→ **Records for processing**
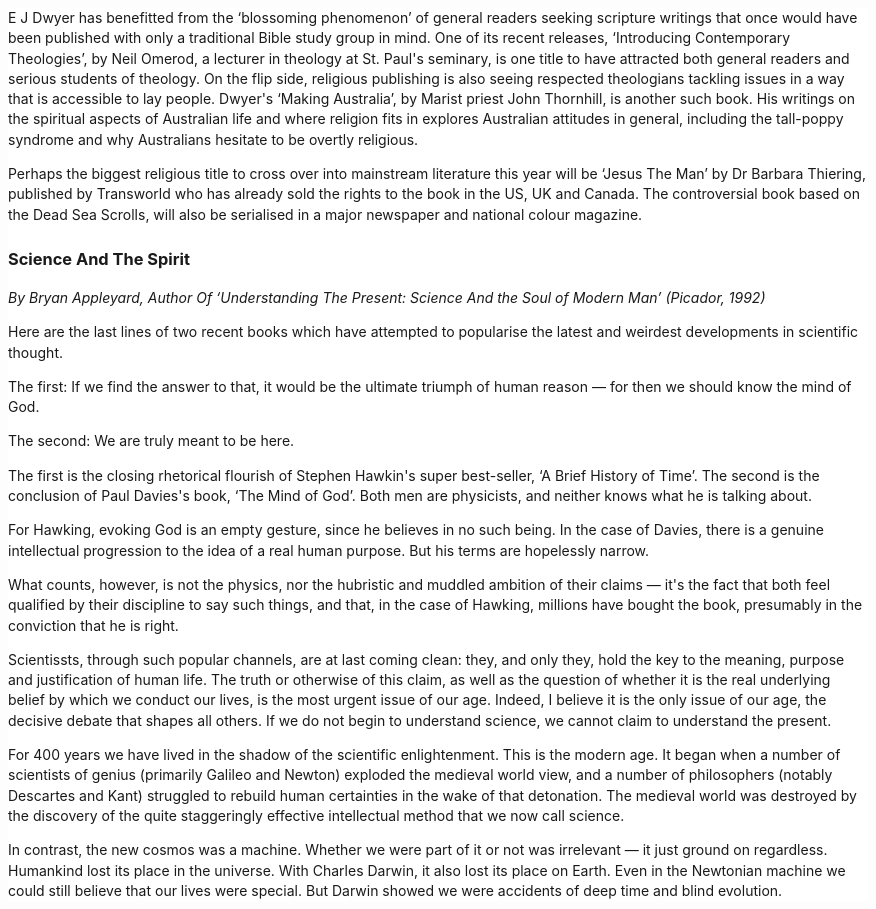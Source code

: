 E J Dwyer has benefitted from the ‘blossoming phenomenon’ of general readers seeking scripture writings that once would have been published with only a traditional Bible study group in mind. One of its recent releases, ‘Introducing Contemporary Theologies’, by Neil Omerod, a lecturer in theology at St. Paul's seminary, is one title to have attracted both general readers and serious students of theology. On the flip side, religious publishing is also seeing respected theologians tackling issues in a way that is accessible to lay people. Dwyer's ‘Making Australia’, by Marist priest John Thornhill, is another such book. His writings on the spiritual aspects of Australian life and where religion fits in explores Australian attitudes in general, including the tall-poppy syndrome and why Australians hesitate to be overtly religious.

Perhaps the biggest religious title to cross over into mainstream literature this year will be ‘Jesus The Man’ by Dr Barbara Thiering, published by Transworld who has already sold the rights to the book in the US, UK and Canada. The controversial book based on the Dead Sea Scrolls, will also be serialised in a major newspaper and national colour magazine.

### Science And The Spirit

_By Bryan Appleyard,_
_Author Of ‘Understanding The Present: Science And the Soul of Modern Man’ (Picador, 1992)_

Here are the last lines of two recent books which have attempted to popularise the latest and weirdest developments in scientific thought.

The first: If we find the answer to that, it would be the ultimate triumph of human reason — for then we should know the mind of God.

The second: We are truly meant to be here.

The first is the closing rhetorical flourish of Stephen Hawkin's super best-seller, ‘A Brief History of Time’. The second is the conclusion of Paul Davies's book, ‘The Mind of God’. Both men are physicists, and neither knows what he is talking about.

For Hawking, evoking God is an empty gesture, since he believes in no such being. In the case of Davies, there is a genuine intellectual progression to the idea of a real human purpose. But his terms are hopelessly narrow.

What counts, however, is not the physics, nor the hubristic and muddled ambition of their claims — it's the fact that both feel qualified by their discipline to say such things, and that, in the case of Hawking, millions have bought the book, presumably in the conviction that he is right.

Scientissts, through such popular channels, are at last coming clean: they, and only they, hold the key to the meaning, purpose and justification of human life. The truth or otherwise of this claim, as well as the question of whether it is the real underlying belief by which we conduct our lives, is the most urgent issue of our age. Indeed, I believe it is the only issue of our age, the decisive debate that shapes all others. If we do not begin to understand science, we cannot claim to understand the present.

For 400 years we have lived in the shadow of the scientific enlightenment. This is the modern age. It began when a number of scientists of genius (primarily Galileo and Newton) exploded the medieval world view, and a number of philosophers (notably Descartes and Kant) struggled to rebuild human certainties in the wake of that detonation. The medieval world was destroyed by the discovery of the quite staggeringly effective intellectual method that we now call science.

In contrast, the new cosmos was a machine. Whether we were part of it or not was irrelevant — it just ground on regardless. Humankind lost its place in the universe. With Charles Darwin, it also lost its place on Earth. Even in the Newtonian machine we could still believe that our lives were special. But Darwin showed we were accidents of deep time and blind evolution.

→ **Instructions to follow**
Reproduce, word for word and in full, only the lines above that start at the line with "For Hawking, evoking" and run through the line with "What counts, however, is", both ends included.

→ **Answer box**
For Hawking, evoking God is an empty gesture, since he believes in no such being. In the case of Davies, there is a genuine intellectual progression to the idea of a real human purpose. But his terms are hopelessly narrow.

What counts, however, is not the physics, nor the hubristic and muddled ambition of their claims — it's the fact that both feel qualified by their discipline to say such things, and that, in the case of Hawking, millions have bought the book, presumably in the conviction that he is right.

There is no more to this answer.